Syndrome du nuage de Tchernobyl
La première difficulté dans une situation de ce type tient à la double volonté, qui est généralement celle des pouvoirs publics dans de telles circonstances, de rassurer les populations concernées et en même temps d’appliquer le principe de précaution. Celui-ci conduit à prendre des mesures de sauvegarde qui semblent nécessairement accréditer l’existence de véritables risques.

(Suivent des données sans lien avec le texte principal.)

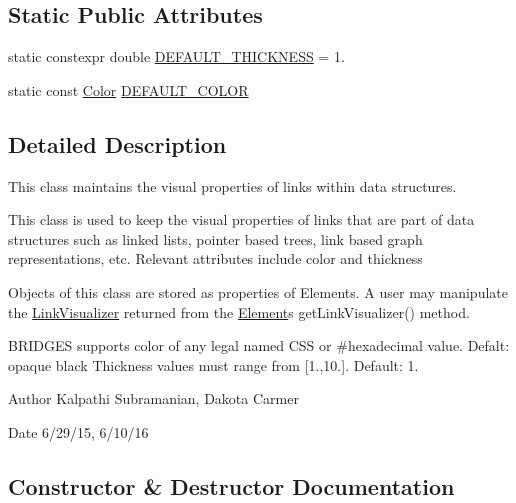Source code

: \subsection*{Static Public Attributes}
\begin{DoxyCompactItemize}
\item 
static constexpr double \mbox{\hyperlink{classbridges_1_1_link_visualizer_ab790c33080c769008114db34d5ec8950}{D\+E\+F\+A\+U\+L\+T\+\_\+\+T\+H\+I\+C\+K\+N\+E\+SS}} = 1.
\item 
static const \mbox{\hyperlink{classbridges_1_1_color}{Color}} \mbox{\hyperlink{classbridges_1_1_link_visualizer_a7698ad5b243041377d81152a339d1282}{D\+E\+F\+A\+U\+L\+T\+\_\+\+C\+O\+L\+OR}}
\end{DoxyCompactItemize}


\subsection{Detailed Description}
This class maintains the visual properties of links within data structures. 

This class is used to keep the visual properties of links that are part of data structures such as linked lists, pointer based trees, link based graph representations, etc. Relevant attributes include color and thickness

Objects of this class are stored as properties of Elements. A user may manipulate the \mbox{\hyperlink{classbridges_1_1_link_visualizer}{Link\+Visualizer}} returned from the \mbox{\hyperlink{classbridges_1_1_element}{Element}}\textquotesingle{}s get\+Link\+Visualizer() method.

B\+R\+I\+D\+G\+ES supports color of any legal named C\+SS or \#hexadecimal value. Defalt\+: opaque black Thickness values must range from \mbox{[}1.,10.\mbox{]}. Default\+: 1.

\begin{DoxyAuthor}{Author}
Kalpathi Subramanian, Dakota Carmer 
\end{DoxyAuthor}
\begin{DoxyDate}{Date}
6/29/15, 6/10/16 
\end{DoxyDate}


\subsection{Constructor \& Destructor Documentation}
\mbox{\label{classbridges_1_1_link_visualizer_a598a773822efc55c644462795faf534f}}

Comment concilier le discours rassurant du préfet dans les premières heures de la catastrophe, « le nuage n’est pas toxique », et une succession de mesures préventives dont l’annonce est étalée dans le temps : fermeture des écoles puis interdiction des récoltes dans les champs et jardins comme de la collecte du lait ? Comment faire comprendre qu’il n’y a pas nécessairement contradiction entre dire qu’il n’y a pas de danger et prendre des dispositions de précaution telles que recommander de porter des gants lors des opérations de nettoyage ou d’empêcher les enfants de toucher la suie ?
Plus on renforce celles-ci et plus le doute s’installe quant à la sincérité de la première affirmation. « On nous cache quelque chose », devient un leitmotiv et la source d’inquiétudes croissantes.
Le syndrome du nuage de Tchernobyl s’arrêtant aux frontières belges et allemandes et réapparaissant au-delà des Pyrénées n’a pas fini d’alimenter un contexte propice à la défiance générale à l’égard de la parole publique et à la diffusion de rumeurs alarmistes en période de crise.
On peut se demander si le choix du gouvernement d’envoyer les ministres en ordre dispersé, jour après jour, n’a pas été une erreur. Sans doute voulait-on occuper le terrain mais on a surtout entretenu le débat et ravivé les interrogations. Ce faisant, on a également dévalorisé la parole du Préfet et mis celui-ci dans la situation d’être responsable sans être totalement en charge. De même, il aurait mieux valu prendre et annoncer d’emblée les mesures les plus larges quitte à les alléger ensuite par étapes plutôt que de faire l’inverse, ce qui a entretenu l’idée d’une prise de conscience progressive par les autorités de conséquences plus graves qu’initialement annoncé. Cela d’autant plus qu’il y avait par définition un écart manifeste entre les messages de réassurance des pouvoirs publics et la réalité physique constatée sur le terrain. Comment persuader une mère de famille dont les enfants toussent ou sont victimes de malaises, ou un riverain dont le jardin est noir de suie ou qui découvre des cadavres d’abeilles en grand nombre qu’il n’y a pas de danger ?
Manque d’empathie
La deuxième difficulté tient à l’irréductible écart entre l’exigence de l’opinion publique, relayée et amplifiée par les médias, de tout savoir tout de suite sur les causes comme sur les conséquences du sinistre et le temps nécessaire pour comprendre les premières et déterminer les secondes. Sur les causes, les pouvoirs publics peuvent s’abriter derrière une réponse éprouvée, « la justice est saisie, laissons se dérouler l’enquête ». Mais sur les conséquences, comment faire admettre que le temps des experts et des scientifiques n’est pas celui des médias ? Qu’opposer à des parents qui s’inquiètent pour la santé de leurs enfants ? Comment éviter les phénomènes de panique qui peuvent rapidement devenir viraux.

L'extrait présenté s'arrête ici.